Robert
Creeley
MEMORY
Somewhere Allen Ginsberg is
recalling his mother’s dream
about God, an old man, she says,
living across the river in
Palisades, obscure,
battered,
in a shack with hardly any
provisions. Straight off she
asks him,
how could you let the world get
into such a mess, and he
can
answer only, I did the best I could.
She tells Allen he looks
neglected
and there are yellow
pee-stains
on his underpants. Hard to
hear
God could not do any better
than any of us, just another
old
man sitting on some bench or
some
chair. I remember it was a
urologist
told me how to strip the
remaining pee
from my penis by using my
finger’s
pressure just back of the
balls,
the prostate, then bring it
forward
so that the last drops of it
would go
into the toilet, not onto my
clothes.
Still it’s of necessity an
imperfect
solution. How stand at a
public urinal
seeming to play with oneself?
Yet
how not—if that’s what it
takes not
to walk out, awkward,
wide-legged, damp
from the crotch down? I cannot
believe age can be easy for
anyone. On
Golden Pond may be a
pleasant picture
of a lake and that general
area of
New Hampshire, but it’s not
true,
any of it.

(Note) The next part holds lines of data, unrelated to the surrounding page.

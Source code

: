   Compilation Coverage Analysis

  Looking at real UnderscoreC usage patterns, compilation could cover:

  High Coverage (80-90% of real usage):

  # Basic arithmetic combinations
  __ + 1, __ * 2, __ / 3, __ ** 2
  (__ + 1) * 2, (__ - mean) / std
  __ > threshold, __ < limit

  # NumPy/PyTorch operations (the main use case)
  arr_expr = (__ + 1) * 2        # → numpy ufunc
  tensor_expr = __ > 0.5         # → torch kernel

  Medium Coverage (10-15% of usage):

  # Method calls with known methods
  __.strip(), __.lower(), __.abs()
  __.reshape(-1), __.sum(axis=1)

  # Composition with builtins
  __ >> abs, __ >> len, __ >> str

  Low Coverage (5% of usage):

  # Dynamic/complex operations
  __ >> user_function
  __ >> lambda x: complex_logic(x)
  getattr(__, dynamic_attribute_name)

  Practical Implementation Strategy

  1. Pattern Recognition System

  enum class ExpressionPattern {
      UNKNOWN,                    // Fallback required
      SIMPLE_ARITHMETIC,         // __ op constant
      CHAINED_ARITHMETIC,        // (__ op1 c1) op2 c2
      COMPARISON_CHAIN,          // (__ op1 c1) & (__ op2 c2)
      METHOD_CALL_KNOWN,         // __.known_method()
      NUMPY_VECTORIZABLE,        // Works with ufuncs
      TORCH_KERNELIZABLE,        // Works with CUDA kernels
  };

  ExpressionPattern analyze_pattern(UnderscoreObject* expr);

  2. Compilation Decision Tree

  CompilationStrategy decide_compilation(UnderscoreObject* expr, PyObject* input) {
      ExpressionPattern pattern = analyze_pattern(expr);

Please, don’t put,
if
you can help it, your loved
ones in
a care facility, they will
only die there.
Everyone’s sick there. It’s
why they’ve come.
I don’t know now what will or
may happen to me. I don’t
feel any longer a simple
person with
a name. I am like a kid at
his,
or her, first day of school.
All new,
all surprising. The teacher
with
her curious large face, the
other
unexpected children, all of us
finally
unsure. The seeming fractures
of a self
grow ominous, like peaks of
old
mountains remembered but faint
in the obscuring fog. Time to
push off, do
some pushups perhaps, take a
walk with
the neighbors I haven’t spoken
to in years.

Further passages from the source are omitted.